OK, so let's start by comparing the center and the shape. So the center-- the distributions have similar centers. Smallville has median temperature of 23 degrees. And Gotham City has a median temperature of 25 degrees. We can see they're pretty similar just by looking at those boxplots. 23 is here, 25 is here. So the center of the distributions are pretty similar.
OK. The shape. The distributions have similar shapes. Neither distribution has a heavy skew. And both appear roughly symmetric. So you can always tell skew on a boxplot by looking at the lengths of the whiskers. OK, so if we look at the whiskers here and here. Those aren't too different in lengths.
So I wouldn't say that this has to heavy of a skew. It is a little more skewed inside of the box, just because there's a lot less distance between the median and Q3 than the median and Q1. But the whiskers don't show a lot of skew.
Gotham City, again, not a lot of skew. The lower whisker is about the same length as the upper whisker. Not a lot of variation in the box. OK. So we can say that both of these appear probably roughly symmetric. So the centers are similar, and the shapes are similar.
The difference-- the big difference that we're going to see is in their spread, or in their variation. Gotham City's boxplot is much longer than Smallville's, and the same could be said for just the box portion of the boxplot. So again, looking back, we can definitely see that, for Gotham City, the length of the box is much longer than the Smallville box.
The whole boxplot is longer, As well as the box itself being longer. So this box is certainly longer than that. So this box is about 15 units long. This box is about 21 units long. So we do have considerable more variation in temperatures in Gotham City.
So instead of just saying more variation, less variation, or more spread or less spread, wouldn't it be nice to be able to quantify this difference in spread? So assign a number to it. And we can by using the measures of variation.
They're also known as the measures of spread. So what a measure of variation is basically what we just said. A way of measuring how spread out or scattered a data set is. OK. And really, we're going to look at three common measures of variation in future study.
But the three are the range, the interquartile range, abbreviated as the IQR, and the standard deviation.
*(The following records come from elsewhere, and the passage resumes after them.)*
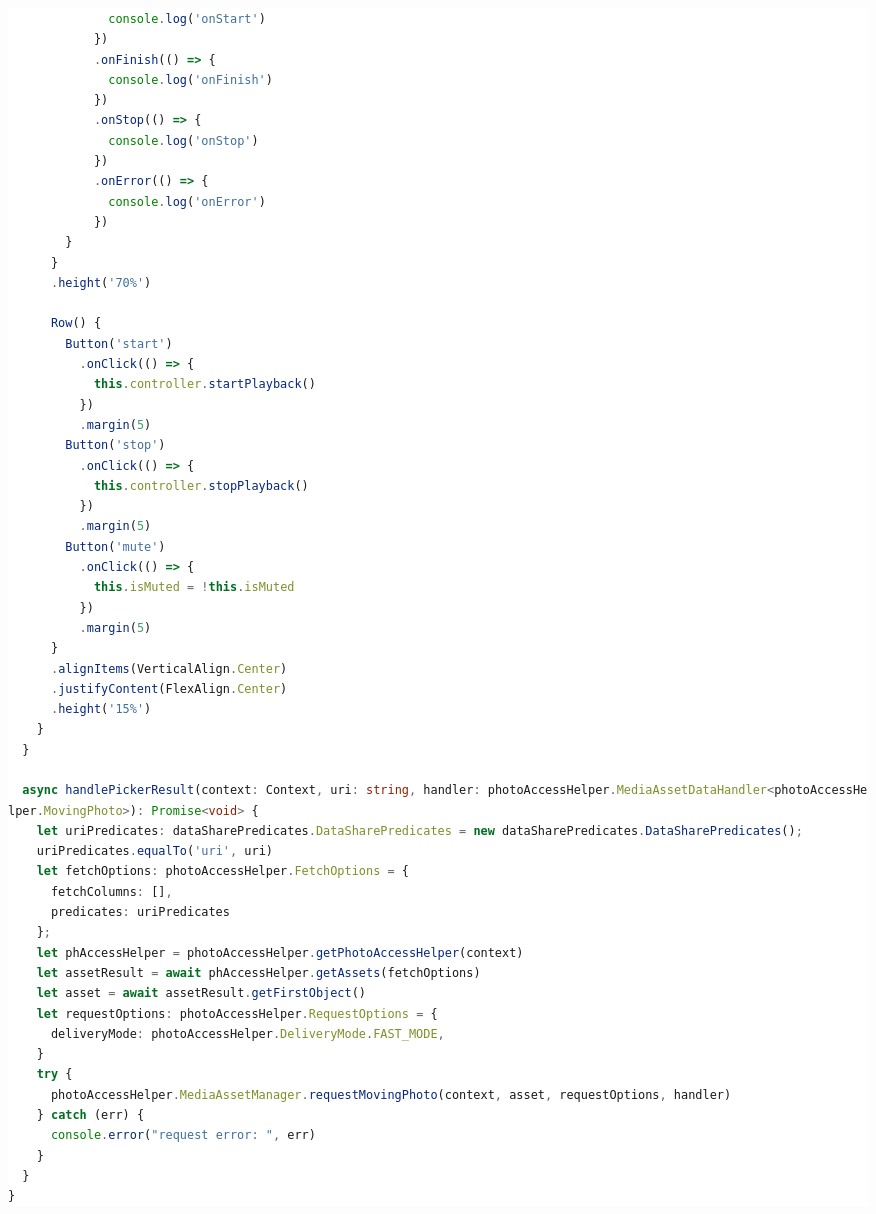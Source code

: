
 ```ts
              console.log('onStart')
            })
            .onFinish(() => {
              console.log('onFinish')
            })
            .onStop(() => {
              console.log('onStop')
            })
            .onError(() => {
              console.log('onError')
            })
        }
      }
      .height('70%')

      Row() {
        Button('start')
          .onClick(() => {
            this.controller.startPlayback()
          })
          .margin(5)
        Button('stop')
          .onClick(() => {
            this.controller.stopPlayback()
          })
          .margin(5)
        Button('mute')
          .onClick(() => {
            this.isMuted = !this.isMuted
          })
          .margin(5)
      }
      .alignItems(VerticalAlign.Center)
      .justifyContent(FlexAlign.Center)
      .height('15%')
    }
  }

  async handlePickerResult(context: Context, uri: string, handler: photoAccessHelper.MediaAssetDataHandler<photoAccessHelper.MovingPhoto>): Promise<void> {
    let uriPredicates: dataSharePredicates.DataSharePredicates = new dataSharePredicates.DataSharePredicates();
    uriPredicates.equalTo('uri', uri)
    let fetchOptions: photoAccessHelper.FetchOptions = {
      fetchColumns: [],
      predicates: uriPredicates
    };
    let phAccessHelper = photoAccessHelper.getPhotoAccessHelper(context)
    let assetResult = await phAccessHelper.getAssets(fetchOptions)
    let asset = await assetResult.getFirstObject()
    let requestOptions: photoAccessHelper.RequestOptions = {
      deliveryMode: photoAccessHelper.DeliveryMode.FAST_MODE,
    }
    try {
      photoAccessHelper.MediaAssetManager.requestMovingPhoto(context, asset, requestOptions, handler)
    } catch (err) {
      console.error("request error: ", err)
    }
  }
}

```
So we're not going to go into a lot of detail on how to calculate these, but you should just know these as measures of variation.
Remember that the measures of center were mean, median, and mode. The measures of variation, range, IQR, standard deviation. Now for all three of these measures, high values mean that the data is spread out away from the center. So it's a lot of spread away from the center.
Low values mean that the data is bunched up or clustered around the center of the distribution. So high values mean lots of variation. Low values mean little variation. And you're going to see-- you'll be able to see that in all three of those measures of variation. So this has been the tutorial on the measures of variation Thanks for watching.